Brief | Lines with the word "using" are the ones wanted. Copy each of them from the entries below.

(Rendered images with source text)
#####

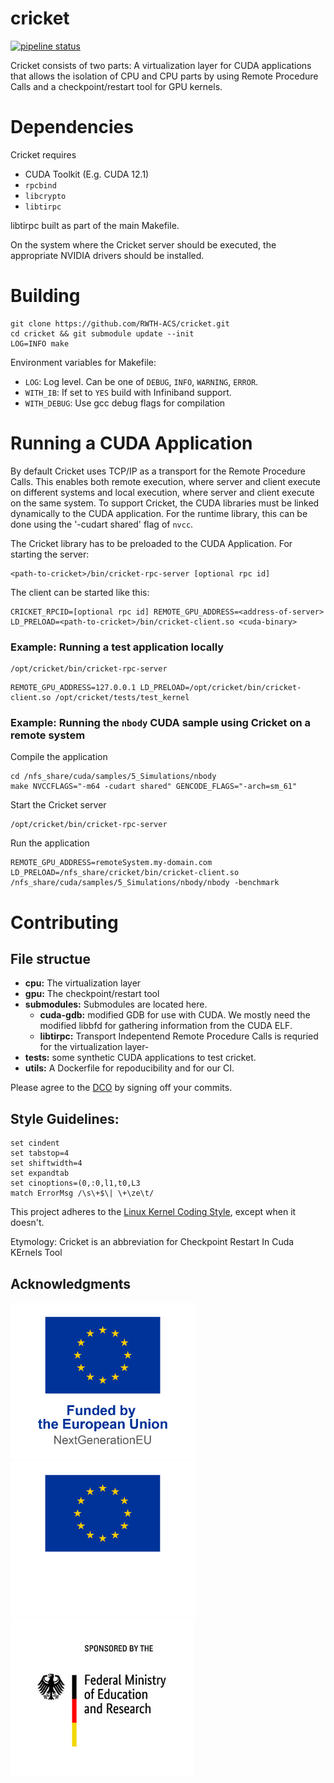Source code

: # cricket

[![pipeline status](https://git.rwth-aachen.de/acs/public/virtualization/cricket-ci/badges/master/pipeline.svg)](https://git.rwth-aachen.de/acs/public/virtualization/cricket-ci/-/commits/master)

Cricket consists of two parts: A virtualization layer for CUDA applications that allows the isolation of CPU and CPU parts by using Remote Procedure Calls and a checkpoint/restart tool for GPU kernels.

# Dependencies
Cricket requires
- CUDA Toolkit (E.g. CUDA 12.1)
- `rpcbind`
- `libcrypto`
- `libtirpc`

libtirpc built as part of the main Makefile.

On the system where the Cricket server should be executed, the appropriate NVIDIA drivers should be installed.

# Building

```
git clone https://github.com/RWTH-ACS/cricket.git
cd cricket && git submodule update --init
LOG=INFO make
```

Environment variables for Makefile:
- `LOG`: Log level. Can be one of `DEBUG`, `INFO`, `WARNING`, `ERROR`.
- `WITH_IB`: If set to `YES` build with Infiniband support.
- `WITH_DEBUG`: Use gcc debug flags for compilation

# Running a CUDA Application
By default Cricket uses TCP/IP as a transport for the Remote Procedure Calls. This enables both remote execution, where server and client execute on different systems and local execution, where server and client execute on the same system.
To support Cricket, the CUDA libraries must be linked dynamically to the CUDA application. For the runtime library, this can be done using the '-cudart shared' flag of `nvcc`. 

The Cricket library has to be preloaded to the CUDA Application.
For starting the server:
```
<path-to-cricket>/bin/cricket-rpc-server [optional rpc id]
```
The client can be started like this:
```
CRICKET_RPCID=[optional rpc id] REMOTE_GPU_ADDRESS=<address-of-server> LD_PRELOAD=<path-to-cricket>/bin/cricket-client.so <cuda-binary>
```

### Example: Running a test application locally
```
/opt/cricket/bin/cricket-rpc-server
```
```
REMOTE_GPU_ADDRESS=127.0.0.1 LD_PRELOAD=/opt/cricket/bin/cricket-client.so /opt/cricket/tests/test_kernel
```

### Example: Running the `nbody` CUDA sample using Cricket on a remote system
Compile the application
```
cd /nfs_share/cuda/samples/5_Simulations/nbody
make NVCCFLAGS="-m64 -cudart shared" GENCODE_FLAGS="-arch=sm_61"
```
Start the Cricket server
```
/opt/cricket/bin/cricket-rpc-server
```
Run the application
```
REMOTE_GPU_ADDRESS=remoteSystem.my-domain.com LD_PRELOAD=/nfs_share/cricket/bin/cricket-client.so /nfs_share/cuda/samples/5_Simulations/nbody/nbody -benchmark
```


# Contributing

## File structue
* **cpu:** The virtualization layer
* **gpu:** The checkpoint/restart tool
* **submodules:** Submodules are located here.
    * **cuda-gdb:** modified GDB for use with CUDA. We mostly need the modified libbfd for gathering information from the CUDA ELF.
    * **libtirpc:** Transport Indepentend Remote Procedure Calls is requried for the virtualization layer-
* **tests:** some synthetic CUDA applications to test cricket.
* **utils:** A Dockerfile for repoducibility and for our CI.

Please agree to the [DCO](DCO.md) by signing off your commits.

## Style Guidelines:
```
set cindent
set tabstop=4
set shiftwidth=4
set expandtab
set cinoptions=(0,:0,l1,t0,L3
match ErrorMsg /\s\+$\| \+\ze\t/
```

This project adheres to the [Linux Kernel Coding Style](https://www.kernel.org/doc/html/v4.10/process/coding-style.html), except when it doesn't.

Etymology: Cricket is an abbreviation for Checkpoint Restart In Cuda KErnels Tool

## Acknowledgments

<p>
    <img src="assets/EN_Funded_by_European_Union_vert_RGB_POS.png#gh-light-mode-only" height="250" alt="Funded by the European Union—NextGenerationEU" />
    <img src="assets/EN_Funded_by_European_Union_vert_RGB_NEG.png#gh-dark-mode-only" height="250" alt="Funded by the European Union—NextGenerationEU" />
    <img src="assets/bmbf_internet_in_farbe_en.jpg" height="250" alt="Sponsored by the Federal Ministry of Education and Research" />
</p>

#####

Answer space |
Cricket consists of two parts: A virtualization layer for CUDA applications that allows the isolation of CPU and CPU parts by using Remote Procedure Calls and a checkpoint/restart tool for GPU kernels.
To support Cricket, the CUDA libraries must be linked dynamically to the CUDA application. For the runtime library, this can be done using the '-cudart shared' flag of `nvcc`. 
### Example: Running the `nbody` CUDA sample using Cricket on a remote system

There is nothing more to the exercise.